Stored data
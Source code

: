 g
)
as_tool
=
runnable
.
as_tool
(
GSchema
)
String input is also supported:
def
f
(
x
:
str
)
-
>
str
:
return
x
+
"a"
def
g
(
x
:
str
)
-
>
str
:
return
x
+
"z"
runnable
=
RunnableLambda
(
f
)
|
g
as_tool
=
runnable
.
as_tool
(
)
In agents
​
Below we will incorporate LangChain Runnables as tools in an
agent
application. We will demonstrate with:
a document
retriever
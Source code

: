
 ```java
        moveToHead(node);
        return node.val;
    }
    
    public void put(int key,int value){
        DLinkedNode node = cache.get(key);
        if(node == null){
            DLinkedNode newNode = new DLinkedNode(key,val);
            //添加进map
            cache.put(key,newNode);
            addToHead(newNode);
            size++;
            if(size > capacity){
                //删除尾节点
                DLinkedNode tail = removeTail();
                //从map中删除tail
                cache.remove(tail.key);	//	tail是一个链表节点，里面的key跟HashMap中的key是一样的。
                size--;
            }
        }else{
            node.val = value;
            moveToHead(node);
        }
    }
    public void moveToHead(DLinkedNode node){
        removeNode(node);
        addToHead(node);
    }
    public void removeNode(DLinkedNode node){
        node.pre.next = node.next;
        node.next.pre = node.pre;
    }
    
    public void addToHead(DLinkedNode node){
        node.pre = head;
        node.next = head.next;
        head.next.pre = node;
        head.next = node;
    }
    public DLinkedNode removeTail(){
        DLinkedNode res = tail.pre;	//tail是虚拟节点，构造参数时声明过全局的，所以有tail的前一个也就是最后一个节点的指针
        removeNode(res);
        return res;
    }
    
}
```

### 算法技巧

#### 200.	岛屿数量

**Problem to solve**
Identify the lines in the entries that hold "next" and return each one.

**Exercise output**
        node.pre.next = node.next;
        node.next.pre = node.pre;
        node.next = head.next;
        head.next.pre = node;
        head.next = node;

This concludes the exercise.